By Bill Wine
KYW Newsradio 1060

PHILADELPHIA (CBS) — The lemurs are among the earliest of primates, having coexisted with dinosaurs millions of years ago and then outlived them by plenty. But they’re extinct now in their native Africa.  Instead, hundreds of species of lemurs have adopted a new home.



(2½ stars out of 4)

There, in an island country in the Indian Ocean off the coast of Africa –- the fourth-largest island in the world -– and with no natural predators, the highly evolved but currently endangered lemurs have become a diverse and colorful population, including among its variety of species the cave-dwelling ringtail lemur, the singing indri lemur, and the tiny but tough mouse lemur.

Island of Lemurs: Madagascar is a nature documentary about Dr. Patricia C. Wright’s mission to help the endearingly peculiar lemurs, who turned up as castaways millions of years ago (“lemur” means “wandering spirit” in Latin) in the Republic of Madagascar.

But because the vast majority of the forest has been burned away by humans (who showed up about 2,000 years ago) in the name of slash-and-burn agriculture -– that is, to make room for profitable farming and grazing fields — lemurs have not had an easy adjustment in their shaky new habitat.

By now, about 90 percent of Madagascar’s forests and ecosystems have disappeared as a result of farming or fire. And the lemurs live in those trees so frequently being set on fire. Consequently, about the same percentage of the 103 known lemur species are now considered endangered.

The golden bamboo lemurs are the most critically endangered of all. Until the 1980s, when Dr. Wright finally discovered a few stragglers in what was left of the picturesque rainforest, they were thought to be extinct.

As the film opens, only two golden bamboo lemurs –- so-called because they consume bamboo shoots and are somehow able to metabolize the toxic levels of cyanide in them — are living on the preserved land. But Dr. Wright’s team of primatologists and conservationists attempt to find additional potential mates to repopulate the species.

And that means braving an intimidating wildfire to rescue several of them.

Now, as a result of their efforts, there are perhaps a hundred or so of these matriarchal mammals, photogenic creatures with their bulging, unblinking eyes and their energetic dances and pounces as they leap from treetop to treetop.
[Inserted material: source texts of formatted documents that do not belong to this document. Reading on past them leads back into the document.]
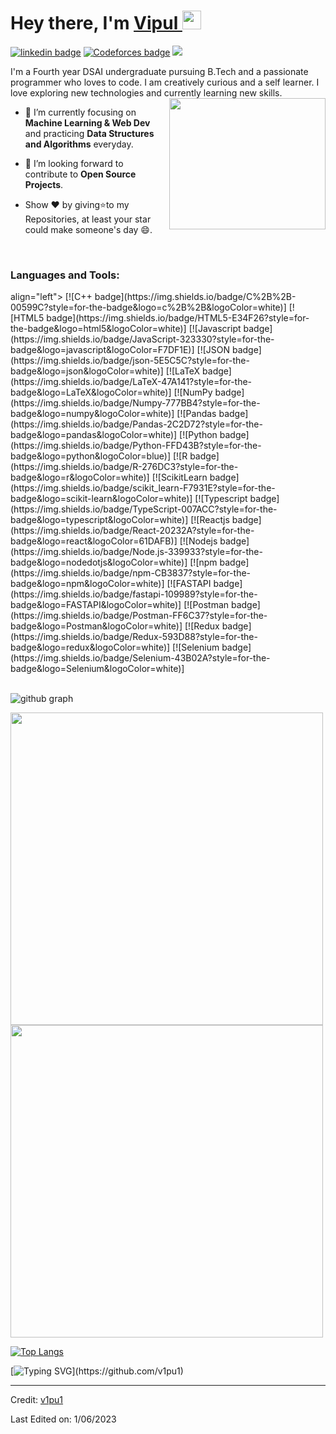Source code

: <h1>Hey there, I'm <a  href="https://github.com/v1pu1/">Vipul </a> <img  src="https://media.licdn.com/dms/image/C4E03AQFC6mN7kjehsA/profile-displayphoto-shrink_800_800/0/1607513228777?e=1691625600&v=beta&t=G6FouIGLKKeXIoJMJ3EUv1jpx9S4gKC0Gg-aWCPjnAs" width="30px"></h1>

[![linkedin badge](https://img.shields.io/badge/LinkedIn-0077B5?style=for-the-badge&logo=linkedin&logoColor=white)](https://www.linkedin.com/in/vipul-bawankar-253215201/)
[![Codeforces badge](https://img.shields.io/badge/Codeforces-445f9d?style=for-the-badge&logo=Codeforces&logoColor=white)](https://codeforces.com/profile/wet_bed)
<img src="https://komarev.com/ghpvc/?username=v1pu1&style=plastic" />

I'm a Fourth year DSAI undergraduate pursuing B.Tech and a passionate programmer who loves to code. I am creatively curious and a self learner. I love exploring new technologies and currently learning new skills. <br>
<img align='right' src="https://media.licdn.com/dms/image/C4E03AQFC6mN7kjehsA/profile-displayphoto-shrink_800_800/0/1607513228777?e=1691625600&v=beta&t=G6FouIGLKKeXIoJMJ3EUv1jpx9S4gKC0Gg-aWCPjnAs" width="250" height="210">

- 🌱 I’m currently focusing on **Machine Learning & Web Dev** and practicing **Data Structures and Algorithms** everyday.
- 💬 I’m looking forward to contribute to **Open Source Projects**.

- Show ❤ by giving⭐to my Repositories, at least your star could make someone's day 😄.

<br>

<h3 align="left">Languages and Tools:</h3>
align="left">  [![C++ badge](https://img.shields.io/badge/C%2B%2B-00599C?style=for-the-badge&logo=c%2B%2B&logoColor=white)]
  [![HTML5 badge](https://img.shields.io/badge/HTML5-E34F26?style=for-the-badge&logo=html5&logoColor=white)]
  [![Javascript badge](https://img.shields.io/badge/JavaScript-323330?style=for-the-badge&logo=javascript&logoColor=F7DF1E)]
  [![JSON badge](https://img.shields.io/badge/json-5E5C5C?style=for-the-badge&logo=json&logoColor=white)]
  [![LaTeX badge](https://img.shields.io/badge/LaTeX-47A141?style=for-the-badge&logo=LaTeX&logoColor=white)]
  [![NumPy badge](https://img.shields.io/badge/Numpy-777BB4?style=for-the-badge&logo=numpy&logoColor=white)]
  [![Pandas badge](https://img.shields.io/badge/Pandas-2C2D72?style=for-the-badge&logo=pandas&logoColor=white)]
  [![Python badge](https://img.shields.io/badge/Python-FFD43B?style=for-the-badge&logo=python&logoColor=blue)]
  [![R badge](https://img.shields.io/badge/R-276DC3?style=for-the-badge&logo=r&logoColor=white)]
  [![ScikitLearn badge](https://img.shields.io/badge/scikit_learn-F7931E?style=for-the-badge&logo=scikit-learn&logoColor=white)]
  [![Typescript badge](https://img.shields.io/badge/TypeScript-007ACC?style=for-the-badge&logo=typescript&logoColor=white)]
  [![Reactjs badge](https://img.shields.io/badge/React-20232A?style=for-the-badge&logo=react&logoColor=61DAFB)]
  [![Nodejs badge](https://img.shields.io/badge/Node.js-339933?style=for-the-badge&logo=nodedotjs&logoColor=white)]
  [![npm badge](https://img.shields.io/badge/npm-CB3837?style=for-the-badge&logo=npm&logoColor=white)]
  [![FASTAPI badge](https://img.shields.io/badge/fastapi-109989?style=for-the-badge&logo=FASTAPI&logoColor=white)]
  [![Postman badge](https://img.shields.io/badge/Postman-FF6C37?style=for-the-badge&logo=Postman&logoColor=white)]
  [![Redux badge](https://img.shields.io/badge/Redux-593D88?style=for-the-badge&logo=redux&logoColor=white)]
  [![Selenium badge](https://img.shields.io/badge/Selenium-43B02A?style=for-the-badge&logo=Selenium&logoColor=white)]

<br>
<br>

![github graph](https://activity-graph.herokuapp.com/graph?username=v1pu1&theme=react-dark)

<img src = "https://github-readme-streak-stats.herokuapp.com?user=v1pu1&theme=dark&hide_border=false" width = 500>

<img src = "https://github-readme-stats.vercel.app/api?username=v1pu1&show_icons=true&theme=dark" width = 500>

[![Top Langs](https://github-readme-stats.vercel.app/api/top-langs/?username=v1pu1&theme=dark)](https://github.com/v1pu1/github-readme-stats)

[![Typing SVG](https://readme-typing-svg.herokuapp.com/?lines=Thanks+For+Visiting!!&center=true&color="FF0000")](https://github.com/v1pu1)

---

Credit: [v1pu1](https://github.com/v1pu1)

Last Edited on: 1/06/2023
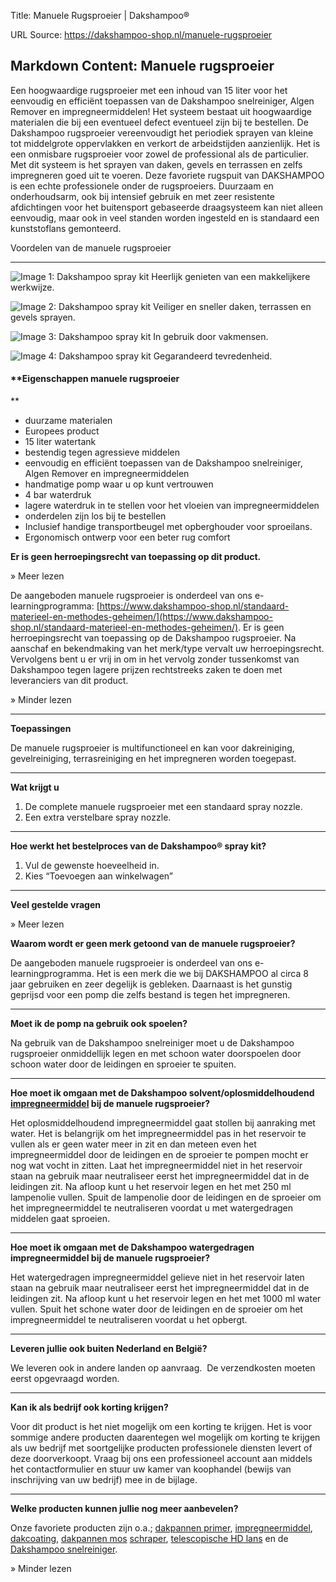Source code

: Title: Manuele Rugsproeier | Dakshampoo®

URL Source: https://dakshampoo-shop.nl/manuele-rugsproeier

Markdown Content:
Manuele rugsproeier
-------------------

Een hoogwaardige rugsproeier met een inhoud van 15 liter voor het eenvoudig en efficiënt toepassen van de Dakshampoo snelreiniger, Algen Remover en impregneermiddelen! Het systeem bestaat uit hoogwaardige materialen die bij een eventueel defect eventueel zijn bij te bestellen. De Dakshampoo rugsproeier vereenvoudigt het periodiek sprayen van kleine tot middelgrote oppervlakken en verkort de arbeidstijden aanzienlijk. Het is een onmisbare rugsproeier voor zowel de professional als de particulier. Met dit systeem is het sprayen van daken, gevels en terrassen en zelfs impregneren goed uit te voeren. Deze favoriete rugspuit van DAKSHAMPOO is een echte professionele onder de rugsproeiers. Duurzaam en onderhoudsarm, ook bij intensief gebruik en met zeer resistente afdichtingen voor het buitensport gebaseerde draagsysteem kan niet alleen eenvoudig, maar ook in veel standen worden ingesteld en is standaard een kunststoflans gemonteerd.

Voordelen van de manuele rugsproeier  

---------------------------------------

![Image 1: Dakshampoo spray kit](https://www.dakshampoo-shop.nl/wp-content/uploads/2023/02/vinkje-dakshampoo-dakreiniging-gevelreiniging-terrasreiniging-grijs2.jpg) Heerlijk genieten van een makkelijkere werkwijze.

![Image 2: Dakshampoo spray kit](https://www.dakshampoo-shop.nl/wp-content/uploads/2023/02/vinkje-dakshampoo-dakreiniging-gevelreiniging-terrasreiniging-grijs2.jpg) Veiliger en sneller daken, terrassen en gevels sprayen.

![Image 3: Dakshampoo spray kit](https://www.dakshampoo-shop.nl/wp-content/uploads/2023/02/vinkje-dakshampoo-dakreiniging-gevelreiniging-terrasreiniging-grijs2.jpg) In gebruik door vakmensen.

![Image 4: Dakshampoo spray kit](https://www.dakshampoo-shop.nl/wp-content/uploads/2023/02/vinkje-dakshampoo-dakreiniging-gevelreiniging-terrasreiniging-grijs2.jpg) Gegarandeerd tevredenheid.

#### **Eigenschappen manuele rugsproeier  
**

*   duurzame materialen
*   Europees product
*   15 liter watertank
*   bestendig tegen agressieve middelen
*   eenvoudig en efficiënt toepassen van de Dakshampoo snelreiniger, Algen Remover en impregneermiddelen
*   handmatige pomp waar u op kunt vertrouwen
*   4 bar waterdruk
*   lagere waterdruk in te stellen voor het vloeien van impregneermiddelen
*   onderdelen zijn los bij te bestellen
*   Inclusief handige transportbeugel met opberghouder voor sproeilans.
*   Ergonomisch ontwerp voor een beter rug comfort

**Er is geen herroepingsrecht van toepassing op dit product.**

» Meer lezen

De aangeboden manuele rugsproeier is onderdeel van ons e-learningprogramma: [https://www.dakshampoo-shop.nl/standaard-materieel-en-methodes-geheimen/](https://www.dakshampoo-shop.nl/standaard-materieel-en-methodes-geheimen/). Er is geen herroepingsrecht van toepassing op de Dakshampoo rugsproeier. Na aanschaf en bekendmaking van het merk/type vervalt uw herroepingsrecht. Vervolgens bent u er vrij in om in het vervolg zonder tussenkomst van Dakshampoo tegen lagere prijzen rechtstreeks zaken te doen met leveranciers van dit product.

» Minder lezen

* * *

**Toepassingen**

De manuele rugsproeier is multifunctioneel en kan voor dakreiniging, gevelreiniging, terrasreiniging en het impregneren worden toegepast.

* * *

**Wat krijgt u**

1.  De complete manuele rugsproeier met een standaard spray nozzle.
2.  Een extra verstelbare spray nozzle.

* * *

**Hoe werkt het bestelproces van de Dakshampoo® spray kit?**

1.  Vul de gewenste hoeveelheid in.
2.  Kies “Toevoegen aan winkelwagen”

* * *

**Veel gestelde vragen**

» Meer lezen

**Waarom wordt er geen merk getoond van de manuele rugsproeier?**

De aangeboden manuele rugsproeier is onderdeel van ons e-learningprogramma. Het is een merk die we bij DAKSHAMPOO al circa 8 jaar gebruiken en zeer degelijk is gebleken. Daarnaast is het gunstig geprijsd voor een pomp die zelfs bestand is tegen het impregneren.

* * *

**Moet ik de pomp na gebruik ook spoelen?**

Na gebruik van de Dakshampoo snelreiniger moet u de Dakshampoo rugsproeier onmiddellijk legen en met schoon water doorspoelen door schoon water door de leidingen en sproeier te spuiten.

* * *

**Hoe moet ik omgaan met de Dakshampoo solvent/oplosmiddelhoudend [impregneermiddel](https://www.dakshampoo-shop.nl/product/impregneermiddel/) bij de manuele rugsproeier?**

Het oplosmiddelhoudend impregneermiddel gaat stollen bij aanraking met water. Het is belangrijk om het impregneermiddel pas in het reservoir te vullen als er geen water meer in zit en dan meteen even het impregneermiddel door de leidingen en de sproeier te pompen mocht er nog wat vocht in zitten. Laat het impregneermiddel niet in het reservoir staan na gebruik maar neutraliseer eerst het impregneermiddel dat in de leidingen zit. Na afloop kunt u het reservoir legen en het met 250 ml lampenolie vullen. Spuit de lampenolie door de leidingen en de sproeier om het impregneermiddel te neutraliseren voordat u met watergedragen middelen gaat sproeien.

* * *

**Hoe moet ik omgaan met de Dakshampoo watergedragen impregneermiddel bij de manuele rugsproeier?**

Het watergedragen impregneermiddel gelieve niet in het reservoir laten staan na gebruik maar neutraliseer eerst het impregneermiddel dat in de leidingen zit. Na afloop kunt u het reservoir legen en het met 1000 ml water vullen. Spuit het schone water door de leidingen en de sproeier om het impregneermiddel te neutraliseren voordat u het opbergt.

* * *

**Leveren jullie ook buiten Nederland en België?**

We leveren ook in andere landen op aanvraag.  De verzendkosten moeten eerst opgevraagd worden.

* * *

**Kan ik als bedrijf ook korting krijgen?**

Voor dit product is het niet mogelijk om een korting te krijgen. Het is voor sommige andere producten daarentegen wel mogelijk om korting te krijgen als uw bedrijf met soortgelijke producten professionele diensten levert of deze doorverkoopt. Vraag bij ons een professioneel account aan middels het contactformulier en stuur uw kamer van koophandel (bewijs van inschrijving van uw bedrijf) mee in de bijlage.

* * *

**Welke producten kunnen jullie nog meer aanbevelen?**

Onze favoriete producten zijn o.a.; [dakpannen primer](https://www.dakshampoo-shop.nl/product/dakpannen-primer/), [impregneermiddel](https://www.dakshampoo-shop.nl/product/impregneermiddel/), [dakcoating](https://www.dakshampoo-shop.nl/product/dakcoating/), [dakpannen mos](https://www.dakshampoo-shop.nl/ts-dakpannen-mos-schraper/) [schraper](https://www.dakshampoo-shop.nl/mp-nylon-mos-schraper/), [telescopische HD lans](https://www.dakshampoo-shop.nl/telescopische-hd-lans/) en de [Dakshampoo snelreiniger](https://www.dakshampoo-shop.nl/product/dakshampoo-snelreiniger/).

» Minder lezen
The director, David Douglas (At the Max), a longtime cinematographer who serves here as his own cinematographer and somehow manages not to seem intrusive with his you-are-there efforts, captured his footage with Imax 3-D cameras, focusing on not only the gorgeous landscape but those crazy-cute creatures that have taken refuge in Ranomafana National Park and the preservation efforts of Stony Brook University of New York anthropology professor Wright.

The script by producer Drew Fellman, with sad and sober but bemused narration by the ubiquitous Morgan Freeman, explores the unique biodiversity of Madagascar with perhaps a shade less outrage than it ought to display –- even in what might be thought of as a kidflick.

Protective parents should know that there is essentially no violence but for the potential threat of wildfires.

And there is at least a note of irony struck along with the slightly optimistic message about the complex problem at hand (one that the film doesn’t solve but does at least shine a light on) as “I Will Survive” plays over the end credits.

So we’ll endanger 2½ stars out of 4. Because it was shot in the 3-D Imax process, the audience does indeed get to experience the irresistible lemurs in up-close-and-personal privileged moments, while the ‘G’ rating and well-under-an-hour running time makes Island of Lemurs: Madagascar a brief but absorbing and memorable infotainment for the family audience.